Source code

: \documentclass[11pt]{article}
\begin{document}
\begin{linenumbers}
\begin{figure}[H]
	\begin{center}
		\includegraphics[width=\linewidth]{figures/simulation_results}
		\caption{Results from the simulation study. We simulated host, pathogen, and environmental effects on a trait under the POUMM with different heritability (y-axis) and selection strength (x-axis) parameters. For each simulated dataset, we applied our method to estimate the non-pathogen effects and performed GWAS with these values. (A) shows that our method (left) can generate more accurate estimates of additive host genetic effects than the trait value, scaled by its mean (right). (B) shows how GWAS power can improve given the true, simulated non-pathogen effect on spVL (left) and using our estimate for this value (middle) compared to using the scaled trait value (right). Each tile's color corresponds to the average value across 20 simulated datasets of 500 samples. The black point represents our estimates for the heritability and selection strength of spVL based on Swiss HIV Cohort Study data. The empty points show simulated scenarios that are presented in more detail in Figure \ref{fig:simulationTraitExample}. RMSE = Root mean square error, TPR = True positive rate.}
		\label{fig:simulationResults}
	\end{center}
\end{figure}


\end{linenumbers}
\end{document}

----------------

TASK DESCRIPTION: Return every line from the entries that holds the string "begin".

OUTPUT:
\begin{document}
\begin{linenumbers}
\begin{figure}[H]
	\begin{center}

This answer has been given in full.